В. В. Стасов
Портрет Мусоргского
О портрете работы Ильи Репина.
На этих днях, на передвижной выставке выставлен портрет Мусоргского. Портрет этот — одно из крупнейших произведений Репина, новый его шаг вперед и, вместе с тем, одна из крупнейших картин всей передвижной выставки, а это значит немало: выставка эта не только самая большая по числу произведений, из всех девяти, до сих пор состоявшихся, но еще и такая, каких вообще у нас немного было и где ярко блещут все лучшие силы Товарищества передвижников. Тут находится портрет С. П. Боткина, одно из великолепнейших созданий И. Н. Крамского, этого таланта, все еще идущего вперед и вперед; тут есть его же превосходный портрет барона Гинцбурга и несколько других прекрасных его портретов; тут есть «Крах», «В четыре руки», «У мирового судьи» В. Маковского — маленькие chefs d'oeuvre'ы из современной жизни; тут есть превосходные портреты гг. Ярошенки (белокурая девица), К. Маковского (дама в красном платье) и Лемана (француженка под вуалью); превосходные пейзажи гг. Шишкина и Волкова; превосходные сценки из ежедневной жизни: одного слишком долго молчавшего, прежнего талантливого художника (г. Прянишникова «Жестокие романсы») и одного начинающего талантливого художника (г. Кузнецова «В праздник»); виртуозная и блестящая, как бравурная ария оперного певца, картина «Nature morte» К. Е. Маковского; облитый солнцем «Пастушок со стадом» г. Савицкого; немало других еще примечательных художественных созданий и, наконец, прекрасные произведения женщин-художниц (две отличные акварели г-жи Кочетовой и пейзажи г-ж Лагоды-Шишкиной и А. Маковской). Среди всего этого богатства, изумительный портрет Писемского, написанный Репиным, и его же прелестная малороссийская сценка «Вечерныци», полная радости, света, бьющей ключом жизни и комизма. И вот на этом золотом, сияющем фоне выставки вдруг появляется еще, как последний аккорд, как чудная, заключительная нота — портрет Мусоргского!

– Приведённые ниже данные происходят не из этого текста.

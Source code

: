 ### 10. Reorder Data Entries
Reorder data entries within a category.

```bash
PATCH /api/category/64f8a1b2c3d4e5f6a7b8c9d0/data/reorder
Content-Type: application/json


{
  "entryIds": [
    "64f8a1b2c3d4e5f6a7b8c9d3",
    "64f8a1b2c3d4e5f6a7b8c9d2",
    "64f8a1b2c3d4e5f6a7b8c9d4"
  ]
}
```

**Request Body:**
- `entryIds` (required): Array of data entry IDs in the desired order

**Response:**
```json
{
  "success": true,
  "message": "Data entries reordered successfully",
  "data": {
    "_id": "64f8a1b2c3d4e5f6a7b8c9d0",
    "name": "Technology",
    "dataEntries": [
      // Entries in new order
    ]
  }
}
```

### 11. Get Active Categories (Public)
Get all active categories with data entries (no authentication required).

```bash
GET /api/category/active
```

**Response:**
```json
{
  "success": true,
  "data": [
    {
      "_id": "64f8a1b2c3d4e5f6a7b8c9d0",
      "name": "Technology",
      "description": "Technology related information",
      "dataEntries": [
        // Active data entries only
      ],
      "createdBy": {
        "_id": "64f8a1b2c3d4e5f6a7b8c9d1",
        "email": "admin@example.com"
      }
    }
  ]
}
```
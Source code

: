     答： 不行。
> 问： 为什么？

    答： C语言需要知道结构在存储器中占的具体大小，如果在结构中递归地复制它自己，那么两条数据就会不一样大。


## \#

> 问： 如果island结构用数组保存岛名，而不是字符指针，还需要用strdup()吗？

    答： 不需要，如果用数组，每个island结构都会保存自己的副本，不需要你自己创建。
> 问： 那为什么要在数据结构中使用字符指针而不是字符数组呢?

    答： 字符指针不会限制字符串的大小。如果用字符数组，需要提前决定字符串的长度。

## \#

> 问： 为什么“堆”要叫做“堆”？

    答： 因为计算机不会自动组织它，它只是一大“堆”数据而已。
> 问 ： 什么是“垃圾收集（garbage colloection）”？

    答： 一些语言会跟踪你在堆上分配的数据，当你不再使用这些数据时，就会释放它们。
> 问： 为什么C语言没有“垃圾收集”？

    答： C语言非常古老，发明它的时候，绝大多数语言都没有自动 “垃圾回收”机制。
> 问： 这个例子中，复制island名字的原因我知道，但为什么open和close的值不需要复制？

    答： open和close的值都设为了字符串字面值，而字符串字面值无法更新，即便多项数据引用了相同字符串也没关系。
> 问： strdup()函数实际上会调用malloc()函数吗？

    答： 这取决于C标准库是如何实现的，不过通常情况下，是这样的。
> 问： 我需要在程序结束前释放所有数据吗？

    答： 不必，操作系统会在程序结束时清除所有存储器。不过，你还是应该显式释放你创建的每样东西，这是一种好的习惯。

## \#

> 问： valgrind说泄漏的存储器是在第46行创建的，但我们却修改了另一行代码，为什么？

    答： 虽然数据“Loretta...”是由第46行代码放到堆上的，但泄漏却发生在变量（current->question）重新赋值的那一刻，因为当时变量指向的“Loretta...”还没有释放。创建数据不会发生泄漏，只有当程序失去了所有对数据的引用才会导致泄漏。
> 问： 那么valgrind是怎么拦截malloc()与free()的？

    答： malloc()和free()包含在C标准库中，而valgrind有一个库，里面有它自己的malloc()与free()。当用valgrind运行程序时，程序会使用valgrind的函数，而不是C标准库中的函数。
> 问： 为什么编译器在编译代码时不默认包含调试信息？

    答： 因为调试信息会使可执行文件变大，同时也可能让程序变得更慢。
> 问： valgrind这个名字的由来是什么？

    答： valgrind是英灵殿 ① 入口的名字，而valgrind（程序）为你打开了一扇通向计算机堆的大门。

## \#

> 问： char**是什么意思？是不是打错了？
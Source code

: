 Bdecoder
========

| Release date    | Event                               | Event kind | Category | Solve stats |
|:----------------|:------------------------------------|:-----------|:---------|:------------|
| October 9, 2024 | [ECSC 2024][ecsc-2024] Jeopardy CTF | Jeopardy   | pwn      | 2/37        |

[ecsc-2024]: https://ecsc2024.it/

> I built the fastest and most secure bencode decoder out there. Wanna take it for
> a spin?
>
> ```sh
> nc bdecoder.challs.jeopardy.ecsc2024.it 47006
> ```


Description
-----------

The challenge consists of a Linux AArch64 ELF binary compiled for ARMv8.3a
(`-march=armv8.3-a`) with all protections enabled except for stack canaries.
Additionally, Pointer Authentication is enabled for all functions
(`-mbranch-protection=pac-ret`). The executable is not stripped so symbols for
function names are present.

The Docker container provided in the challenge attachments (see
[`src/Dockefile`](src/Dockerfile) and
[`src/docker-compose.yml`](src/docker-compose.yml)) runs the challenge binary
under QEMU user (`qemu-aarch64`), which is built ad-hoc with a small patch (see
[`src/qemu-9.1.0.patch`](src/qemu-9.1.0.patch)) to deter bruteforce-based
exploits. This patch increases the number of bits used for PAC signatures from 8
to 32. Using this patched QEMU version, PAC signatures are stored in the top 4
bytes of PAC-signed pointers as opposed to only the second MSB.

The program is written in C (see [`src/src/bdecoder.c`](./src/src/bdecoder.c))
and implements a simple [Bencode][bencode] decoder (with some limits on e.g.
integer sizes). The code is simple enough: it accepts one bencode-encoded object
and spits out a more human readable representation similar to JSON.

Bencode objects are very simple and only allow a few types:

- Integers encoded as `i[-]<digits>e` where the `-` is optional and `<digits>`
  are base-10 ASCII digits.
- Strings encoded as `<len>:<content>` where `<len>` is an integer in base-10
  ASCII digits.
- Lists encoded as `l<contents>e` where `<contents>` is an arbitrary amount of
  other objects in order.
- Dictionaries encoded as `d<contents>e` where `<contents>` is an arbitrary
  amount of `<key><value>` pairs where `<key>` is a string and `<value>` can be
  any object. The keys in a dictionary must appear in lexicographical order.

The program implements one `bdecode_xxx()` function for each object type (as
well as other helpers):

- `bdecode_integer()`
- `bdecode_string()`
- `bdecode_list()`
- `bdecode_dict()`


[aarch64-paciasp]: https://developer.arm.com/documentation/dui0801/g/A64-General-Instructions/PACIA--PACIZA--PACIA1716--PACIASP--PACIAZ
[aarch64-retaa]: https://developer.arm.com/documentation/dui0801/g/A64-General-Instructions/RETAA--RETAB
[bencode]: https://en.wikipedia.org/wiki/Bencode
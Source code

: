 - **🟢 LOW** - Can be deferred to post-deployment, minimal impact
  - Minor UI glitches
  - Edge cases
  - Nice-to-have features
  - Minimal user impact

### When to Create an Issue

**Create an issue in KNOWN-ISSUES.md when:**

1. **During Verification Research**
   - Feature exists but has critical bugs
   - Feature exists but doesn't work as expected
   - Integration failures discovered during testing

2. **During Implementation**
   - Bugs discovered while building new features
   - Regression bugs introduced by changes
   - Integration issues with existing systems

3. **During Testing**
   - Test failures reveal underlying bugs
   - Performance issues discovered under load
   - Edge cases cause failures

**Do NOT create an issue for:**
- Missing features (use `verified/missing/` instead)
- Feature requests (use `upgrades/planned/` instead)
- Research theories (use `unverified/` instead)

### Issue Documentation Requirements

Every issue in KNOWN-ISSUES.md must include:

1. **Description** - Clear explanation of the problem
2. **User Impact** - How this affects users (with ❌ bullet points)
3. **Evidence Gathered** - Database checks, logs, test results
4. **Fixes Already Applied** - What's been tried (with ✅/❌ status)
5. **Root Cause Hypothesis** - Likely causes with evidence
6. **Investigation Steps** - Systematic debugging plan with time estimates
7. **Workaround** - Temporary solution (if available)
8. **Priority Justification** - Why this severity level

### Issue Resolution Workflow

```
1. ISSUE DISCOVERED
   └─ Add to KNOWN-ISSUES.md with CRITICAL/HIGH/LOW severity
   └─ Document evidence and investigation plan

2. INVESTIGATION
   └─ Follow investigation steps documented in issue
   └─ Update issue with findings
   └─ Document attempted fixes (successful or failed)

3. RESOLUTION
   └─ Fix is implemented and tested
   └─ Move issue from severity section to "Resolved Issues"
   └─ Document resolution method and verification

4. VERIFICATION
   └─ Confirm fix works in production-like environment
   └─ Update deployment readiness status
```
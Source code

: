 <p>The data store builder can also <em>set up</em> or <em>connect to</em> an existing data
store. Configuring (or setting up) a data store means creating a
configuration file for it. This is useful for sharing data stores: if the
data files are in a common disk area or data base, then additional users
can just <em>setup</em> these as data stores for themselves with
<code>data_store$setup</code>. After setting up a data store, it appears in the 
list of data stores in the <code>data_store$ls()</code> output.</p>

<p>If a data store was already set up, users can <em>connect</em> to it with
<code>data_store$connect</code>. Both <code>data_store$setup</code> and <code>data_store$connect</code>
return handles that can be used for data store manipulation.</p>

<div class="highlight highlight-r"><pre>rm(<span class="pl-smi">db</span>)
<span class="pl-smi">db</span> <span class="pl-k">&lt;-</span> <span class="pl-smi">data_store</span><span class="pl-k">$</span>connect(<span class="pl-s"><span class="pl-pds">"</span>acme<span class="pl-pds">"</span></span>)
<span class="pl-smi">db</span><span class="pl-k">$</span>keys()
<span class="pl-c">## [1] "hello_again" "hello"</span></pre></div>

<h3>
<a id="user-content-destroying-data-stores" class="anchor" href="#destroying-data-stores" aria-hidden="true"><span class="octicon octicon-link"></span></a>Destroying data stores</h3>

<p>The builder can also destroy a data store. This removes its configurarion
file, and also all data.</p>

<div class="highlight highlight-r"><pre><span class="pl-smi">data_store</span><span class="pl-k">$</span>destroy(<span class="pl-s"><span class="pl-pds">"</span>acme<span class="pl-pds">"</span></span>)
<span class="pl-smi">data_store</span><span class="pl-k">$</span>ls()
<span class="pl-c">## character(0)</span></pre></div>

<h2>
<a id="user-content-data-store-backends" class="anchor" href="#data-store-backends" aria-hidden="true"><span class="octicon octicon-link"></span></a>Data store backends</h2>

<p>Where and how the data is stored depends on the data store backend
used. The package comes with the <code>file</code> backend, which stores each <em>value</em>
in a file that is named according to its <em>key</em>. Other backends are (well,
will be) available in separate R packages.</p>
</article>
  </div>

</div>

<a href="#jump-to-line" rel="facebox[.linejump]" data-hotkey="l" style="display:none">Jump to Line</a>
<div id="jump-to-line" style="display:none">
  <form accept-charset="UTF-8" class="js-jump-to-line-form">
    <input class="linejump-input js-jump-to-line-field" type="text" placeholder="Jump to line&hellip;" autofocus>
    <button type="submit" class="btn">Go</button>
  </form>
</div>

Какое счастье, что есть теперь этот портрет на свете. Ведь Мусоргский — один из самых крупных русских музыкантов, человек, которого, по всей справедливости, надо было похоронить на кладбище Александро-Невской лавры, вблизи от Глинки и Даргомыжского. По силе, глубине, оригинальности и народности таланта он близко к ним примыкал. Создания его займут великую страницу в истории русской музыки. Конечно, с Мусоргского снято было в прежние годы несколько хороших фотографических портретов; но что такое фотография в сравнении с таким созданием, как портрет, деланный рукою высокого художника. А Репин мало того, что большой живописец, он еще много лет был связан с Мусоргским дружбою и от всей пламенной души любил и понимал музыкальные творения Мусоргского. Оттого-то и портрет вышел у него таков, что без волнения и радости не взглянет на него никто из тех, у кого есть истинное художественное чувство в душе.
И. Е. Репину привелось увидать Мусоргского в последний раз в начале поста. Он сам приехал сюда из Москвы для передвижной выставки; Мусоргского он застал уже в Николаевском военном госпитале. По всем признакам судя, Репину в нынешний приезд надо было торопиться с портретом любимого человека: ясно было, что они уже более никогда не увидятся. И вот счастье поблагоприятствовало портрету: в начале поста для Мусоргского наступил такой период болезни, когда он посвежел, приободрился, повеселел, веровал в скорое исцеление и мечтал о новых музыкальных работах, даже в стенах своего военного госпиталя. Надо сказать с глубокою благодарностью: всем этим он был обязан доктору Л. Б. Бертенсону, который относился к нему не только как к пациенту вообще, но еще как к приятелю, другу, к человеку с историческим значением. Помещение, вся обстановка, бесконечное попечение, заботливость — все это было в госпитале в отношении к Мусоргскому таково, что он многим из друзей и приближенных, навещавших его (в том числе и мне), много раз повторял, что ему тут так хорошо, как будто он находится у себя, дома, среди самых близких родных и сердечнейших попечений. В такую-то пору увиделся с Мусоргским и Репин. Вдобавок ко всему погода стояла чудесная, и большая, с высокими окнами комната, где помещался Мусоргский, была вся залита солнечным светом.
Репину удалось писать свой портрет всего четыре дня: 2-го, 3-го, 4-го и 5-го марта; после того уже начался последний, смертельный период болезни.